■ Exercise aim: From the first line to the last, retype the data below exactly.

====

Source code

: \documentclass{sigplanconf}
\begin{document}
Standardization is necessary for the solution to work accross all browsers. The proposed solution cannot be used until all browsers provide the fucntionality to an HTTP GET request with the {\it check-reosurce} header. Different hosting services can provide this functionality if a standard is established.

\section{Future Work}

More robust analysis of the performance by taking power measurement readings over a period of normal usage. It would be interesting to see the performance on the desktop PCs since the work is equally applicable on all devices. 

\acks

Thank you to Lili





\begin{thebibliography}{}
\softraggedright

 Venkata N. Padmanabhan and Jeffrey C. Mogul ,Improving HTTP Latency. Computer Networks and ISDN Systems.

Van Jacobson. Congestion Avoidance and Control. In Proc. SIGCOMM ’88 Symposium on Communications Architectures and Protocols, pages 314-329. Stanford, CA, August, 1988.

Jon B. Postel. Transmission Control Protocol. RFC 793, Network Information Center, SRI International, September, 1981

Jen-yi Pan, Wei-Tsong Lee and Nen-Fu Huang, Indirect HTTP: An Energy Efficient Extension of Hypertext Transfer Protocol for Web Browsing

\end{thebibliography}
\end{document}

====

■ Output for this exercise:
Source code

: \documentclass{sigplanconf}
\begin{document}
Standardization is necessary for the solution to work accross all browsers. The proposed solution cannot be used until all browsers provide the fucntionality to an HTTP GET request with the {\it check-reosurce} header. Different hosting services can provide this functionality if a standard is established.

\section{Future Work}

More robust analysis of the performance by taking power measurement readings over a period of normal usage. It would be interesting to see the performance on the desktop PCs since the work is equally applicable on all devices. 

\acks

Thank you to Lili





\begin{thebibliography}{}
\softraggedright

 Venkata N. Padmanabhan and Jeffrey C. Mogul ,Improving HTTP Latency. Computer Networks and ISDN Systems.

Van Jacobson. Congestion Avoidance and Control. In Proc. SIGCOMM ’88 Symposium on Communications Architectures and Protocols, pages 314-329. Stanford, CA, August, 1988.

Jon B. Postel. Transmission Control Protocol. RFC 793, Network Information Center, SRI International, September, 1981

Jen-yi Pan, Wei-Tsong Lee and Nen-Fu Huang, Indirect HTTP: An Energy Efficient Extension of Hypertext Transfer Protocol for Web Browsing

\end{thebibliography}
\end{document}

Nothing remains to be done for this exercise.